| Instructions for the task |
All lines in the records below with the word "knowledge" must be returned.

BEGIN Records for this task

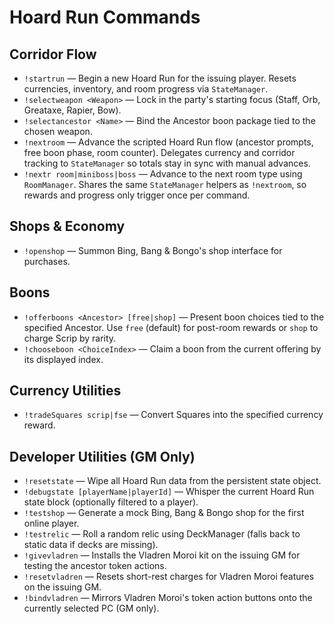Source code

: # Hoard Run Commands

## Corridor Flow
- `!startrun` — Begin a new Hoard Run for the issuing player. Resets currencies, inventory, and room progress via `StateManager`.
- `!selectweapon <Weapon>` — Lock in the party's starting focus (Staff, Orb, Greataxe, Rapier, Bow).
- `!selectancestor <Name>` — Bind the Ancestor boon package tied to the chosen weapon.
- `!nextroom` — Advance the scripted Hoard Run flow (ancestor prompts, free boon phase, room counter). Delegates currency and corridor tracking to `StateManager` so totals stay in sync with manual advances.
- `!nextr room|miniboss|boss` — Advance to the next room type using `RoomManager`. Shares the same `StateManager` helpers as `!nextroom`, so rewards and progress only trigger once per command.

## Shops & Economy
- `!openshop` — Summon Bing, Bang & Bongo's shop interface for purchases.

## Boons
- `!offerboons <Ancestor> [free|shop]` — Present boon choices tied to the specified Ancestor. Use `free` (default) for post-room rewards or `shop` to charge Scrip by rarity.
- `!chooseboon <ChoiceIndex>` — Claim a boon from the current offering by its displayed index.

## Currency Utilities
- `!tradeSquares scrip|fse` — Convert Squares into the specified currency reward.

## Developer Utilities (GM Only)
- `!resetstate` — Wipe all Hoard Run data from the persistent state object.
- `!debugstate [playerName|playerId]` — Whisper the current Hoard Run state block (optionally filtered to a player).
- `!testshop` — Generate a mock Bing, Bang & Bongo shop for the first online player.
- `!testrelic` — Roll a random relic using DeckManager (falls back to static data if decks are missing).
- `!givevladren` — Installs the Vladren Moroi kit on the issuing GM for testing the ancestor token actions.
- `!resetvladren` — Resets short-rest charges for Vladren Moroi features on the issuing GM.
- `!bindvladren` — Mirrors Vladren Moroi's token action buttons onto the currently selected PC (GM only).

END Records for this task
BEGIN Records for this task

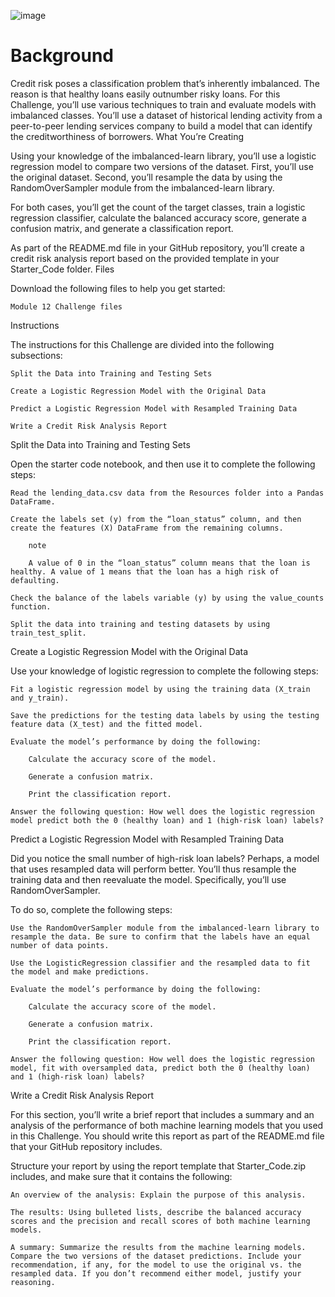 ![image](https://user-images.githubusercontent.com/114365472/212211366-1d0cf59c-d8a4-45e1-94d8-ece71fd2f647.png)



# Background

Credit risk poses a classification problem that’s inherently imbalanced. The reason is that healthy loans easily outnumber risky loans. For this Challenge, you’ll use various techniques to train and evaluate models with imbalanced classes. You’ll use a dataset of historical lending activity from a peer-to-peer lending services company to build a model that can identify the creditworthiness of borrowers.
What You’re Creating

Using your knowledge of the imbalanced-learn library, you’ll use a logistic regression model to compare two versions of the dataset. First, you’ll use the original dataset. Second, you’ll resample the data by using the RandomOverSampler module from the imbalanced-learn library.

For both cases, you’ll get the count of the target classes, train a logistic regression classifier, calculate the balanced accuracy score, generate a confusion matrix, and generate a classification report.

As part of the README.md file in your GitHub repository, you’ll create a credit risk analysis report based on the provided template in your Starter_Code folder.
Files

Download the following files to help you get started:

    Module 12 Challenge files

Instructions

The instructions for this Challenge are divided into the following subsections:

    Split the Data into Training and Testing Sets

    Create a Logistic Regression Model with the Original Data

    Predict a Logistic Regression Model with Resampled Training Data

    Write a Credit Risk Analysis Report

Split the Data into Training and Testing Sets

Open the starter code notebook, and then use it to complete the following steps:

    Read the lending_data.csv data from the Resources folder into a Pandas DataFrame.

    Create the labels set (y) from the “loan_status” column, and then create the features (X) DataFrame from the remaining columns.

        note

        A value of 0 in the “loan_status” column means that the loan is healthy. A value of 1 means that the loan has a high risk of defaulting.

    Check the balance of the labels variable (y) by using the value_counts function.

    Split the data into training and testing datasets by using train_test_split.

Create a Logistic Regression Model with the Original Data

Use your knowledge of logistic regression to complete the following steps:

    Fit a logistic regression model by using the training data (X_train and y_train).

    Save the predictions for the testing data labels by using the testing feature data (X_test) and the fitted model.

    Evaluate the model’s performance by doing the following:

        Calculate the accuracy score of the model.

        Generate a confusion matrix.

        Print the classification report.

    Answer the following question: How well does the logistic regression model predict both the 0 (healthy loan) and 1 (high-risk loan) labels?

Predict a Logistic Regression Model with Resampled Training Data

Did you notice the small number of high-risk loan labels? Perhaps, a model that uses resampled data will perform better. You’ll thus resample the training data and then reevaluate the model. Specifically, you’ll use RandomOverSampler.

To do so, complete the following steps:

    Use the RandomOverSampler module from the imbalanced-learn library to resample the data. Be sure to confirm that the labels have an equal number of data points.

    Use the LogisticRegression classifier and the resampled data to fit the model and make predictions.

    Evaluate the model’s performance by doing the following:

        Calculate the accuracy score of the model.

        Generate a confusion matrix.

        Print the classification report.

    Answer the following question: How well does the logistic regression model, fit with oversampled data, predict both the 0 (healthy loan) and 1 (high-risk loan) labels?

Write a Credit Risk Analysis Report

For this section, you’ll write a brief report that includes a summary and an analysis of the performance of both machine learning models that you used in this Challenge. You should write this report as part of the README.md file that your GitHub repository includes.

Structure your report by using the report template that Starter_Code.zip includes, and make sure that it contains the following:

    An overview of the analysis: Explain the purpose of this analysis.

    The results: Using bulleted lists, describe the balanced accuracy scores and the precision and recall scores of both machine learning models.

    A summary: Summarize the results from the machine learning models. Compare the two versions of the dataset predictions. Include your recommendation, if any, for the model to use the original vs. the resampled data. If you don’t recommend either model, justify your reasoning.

END Records for this task

| Solution for this task |
Using your knowledge of the imbalanced-learn library, you’ll use a logistic regression model to compare two versions of the dataset. First, you’ll use the original dataset. Second, you’ll resample the data by using the RandomOverSampler module from the imbalanced-learn library.
Use your knowledge of logistic regression to complete the following steps:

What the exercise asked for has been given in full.